:: Data listing ::

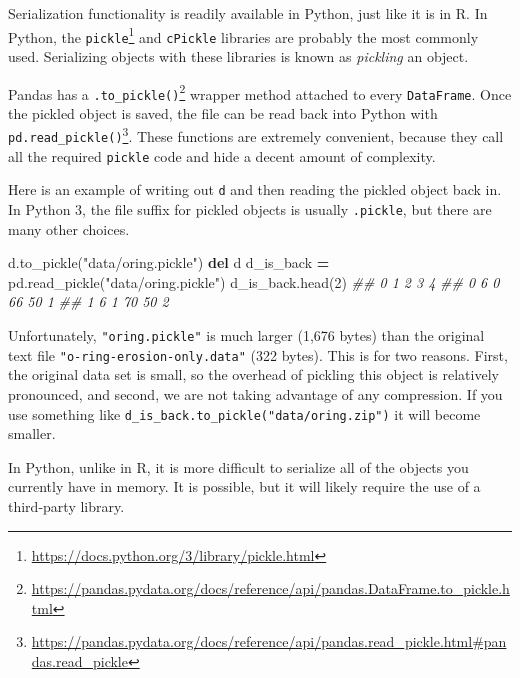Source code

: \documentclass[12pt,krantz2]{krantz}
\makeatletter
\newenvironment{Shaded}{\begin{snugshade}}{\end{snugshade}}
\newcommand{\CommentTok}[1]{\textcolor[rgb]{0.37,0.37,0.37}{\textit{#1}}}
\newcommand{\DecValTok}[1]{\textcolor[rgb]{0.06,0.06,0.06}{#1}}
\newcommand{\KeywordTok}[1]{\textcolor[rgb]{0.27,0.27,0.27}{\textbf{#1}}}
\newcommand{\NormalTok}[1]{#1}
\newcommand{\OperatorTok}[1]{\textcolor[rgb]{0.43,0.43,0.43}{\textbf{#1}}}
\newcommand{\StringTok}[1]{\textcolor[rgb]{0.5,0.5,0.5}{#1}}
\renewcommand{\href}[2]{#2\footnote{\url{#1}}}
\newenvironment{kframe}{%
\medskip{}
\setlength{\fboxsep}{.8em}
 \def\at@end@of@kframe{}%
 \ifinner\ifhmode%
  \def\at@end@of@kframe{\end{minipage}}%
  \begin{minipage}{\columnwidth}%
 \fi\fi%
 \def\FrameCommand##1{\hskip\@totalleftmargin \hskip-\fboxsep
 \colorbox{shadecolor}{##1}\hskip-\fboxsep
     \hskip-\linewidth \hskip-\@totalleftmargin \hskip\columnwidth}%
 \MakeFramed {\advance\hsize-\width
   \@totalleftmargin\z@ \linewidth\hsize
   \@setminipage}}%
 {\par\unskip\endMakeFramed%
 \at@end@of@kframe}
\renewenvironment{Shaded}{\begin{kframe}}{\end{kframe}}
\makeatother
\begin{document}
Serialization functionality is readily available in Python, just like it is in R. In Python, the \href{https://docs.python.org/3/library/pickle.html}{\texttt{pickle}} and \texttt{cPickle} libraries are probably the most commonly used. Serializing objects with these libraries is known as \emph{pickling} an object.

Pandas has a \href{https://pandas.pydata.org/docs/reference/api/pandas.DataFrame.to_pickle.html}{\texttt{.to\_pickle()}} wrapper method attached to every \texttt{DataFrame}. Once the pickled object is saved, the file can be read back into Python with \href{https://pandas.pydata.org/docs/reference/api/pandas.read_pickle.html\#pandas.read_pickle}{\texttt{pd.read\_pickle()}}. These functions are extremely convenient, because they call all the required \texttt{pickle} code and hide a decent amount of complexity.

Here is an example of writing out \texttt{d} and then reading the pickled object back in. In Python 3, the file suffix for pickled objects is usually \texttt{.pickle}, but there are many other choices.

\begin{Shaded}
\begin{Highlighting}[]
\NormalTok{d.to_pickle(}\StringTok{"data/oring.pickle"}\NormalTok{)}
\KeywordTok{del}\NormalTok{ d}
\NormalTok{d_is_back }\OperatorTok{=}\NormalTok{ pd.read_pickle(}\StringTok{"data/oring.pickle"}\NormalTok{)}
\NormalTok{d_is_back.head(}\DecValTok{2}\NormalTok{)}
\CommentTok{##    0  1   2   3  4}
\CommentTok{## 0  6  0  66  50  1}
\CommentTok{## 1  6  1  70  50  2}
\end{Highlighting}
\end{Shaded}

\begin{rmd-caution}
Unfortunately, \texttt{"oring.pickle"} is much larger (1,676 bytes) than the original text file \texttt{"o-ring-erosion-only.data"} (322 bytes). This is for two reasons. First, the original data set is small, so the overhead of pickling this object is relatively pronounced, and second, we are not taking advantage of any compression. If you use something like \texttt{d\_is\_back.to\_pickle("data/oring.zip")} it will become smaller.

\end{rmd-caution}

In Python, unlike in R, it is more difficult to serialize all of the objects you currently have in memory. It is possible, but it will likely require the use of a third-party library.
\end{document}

:::
:: Data listing ::

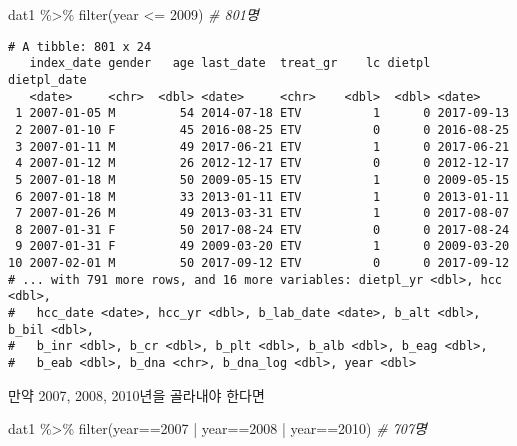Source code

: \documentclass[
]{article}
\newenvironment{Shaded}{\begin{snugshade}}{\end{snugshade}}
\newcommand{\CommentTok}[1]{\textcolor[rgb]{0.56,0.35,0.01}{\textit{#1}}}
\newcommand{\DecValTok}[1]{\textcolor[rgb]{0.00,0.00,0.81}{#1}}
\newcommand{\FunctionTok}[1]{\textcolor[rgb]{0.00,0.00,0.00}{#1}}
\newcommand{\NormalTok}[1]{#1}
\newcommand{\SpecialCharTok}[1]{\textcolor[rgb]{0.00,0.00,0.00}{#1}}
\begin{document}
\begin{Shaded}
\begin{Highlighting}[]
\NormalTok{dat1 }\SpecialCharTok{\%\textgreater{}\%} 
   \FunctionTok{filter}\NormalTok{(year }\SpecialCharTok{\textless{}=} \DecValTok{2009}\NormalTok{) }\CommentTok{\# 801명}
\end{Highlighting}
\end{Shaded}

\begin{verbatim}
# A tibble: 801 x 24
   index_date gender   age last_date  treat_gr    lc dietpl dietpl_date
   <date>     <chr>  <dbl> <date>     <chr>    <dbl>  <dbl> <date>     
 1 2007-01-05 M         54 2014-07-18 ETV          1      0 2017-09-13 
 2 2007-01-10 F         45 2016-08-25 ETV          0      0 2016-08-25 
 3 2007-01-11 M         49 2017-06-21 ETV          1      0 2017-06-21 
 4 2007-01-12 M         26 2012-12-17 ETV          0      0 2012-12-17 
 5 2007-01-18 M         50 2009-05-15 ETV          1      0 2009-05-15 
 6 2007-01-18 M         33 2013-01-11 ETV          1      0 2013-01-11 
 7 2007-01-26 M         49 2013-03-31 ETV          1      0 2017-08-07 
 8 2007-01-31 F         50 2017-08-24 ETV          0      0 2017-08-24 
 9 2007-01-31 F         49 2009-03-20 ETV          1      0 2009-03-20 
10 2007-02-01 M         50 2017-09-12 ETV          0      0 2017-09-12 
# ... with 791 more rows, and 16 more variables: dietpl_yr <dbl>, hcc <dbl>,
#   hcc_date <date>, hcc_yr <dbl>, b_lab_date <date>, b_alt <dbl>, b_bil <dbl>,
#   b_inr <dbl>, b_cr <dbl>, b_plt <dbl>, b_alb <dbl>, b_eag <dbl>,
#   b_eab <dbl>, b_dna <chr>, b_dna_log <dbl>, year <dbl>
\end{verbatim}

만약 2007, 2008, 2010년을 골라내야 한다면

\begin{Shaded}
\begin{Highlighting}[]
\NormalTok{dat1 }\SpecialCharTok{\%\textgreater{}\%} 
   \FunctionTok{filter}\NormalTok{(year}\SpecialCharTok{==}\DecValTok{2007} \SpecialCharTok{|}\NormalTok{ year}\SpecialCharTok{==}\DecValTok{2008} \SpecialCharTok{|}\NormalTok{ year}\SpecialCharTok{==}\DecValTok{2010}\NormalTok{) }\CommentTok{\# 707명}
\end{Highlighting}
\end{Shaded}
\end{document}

:::

Exercise details
In the records above, which lines hold the string "columnwidth"? Copy each one.

Solution
  \begin{minipage}{\columnwidth}%
     \hskip-\linewidth \hskip-\@totalleftmargin \hskip\columnwidth}%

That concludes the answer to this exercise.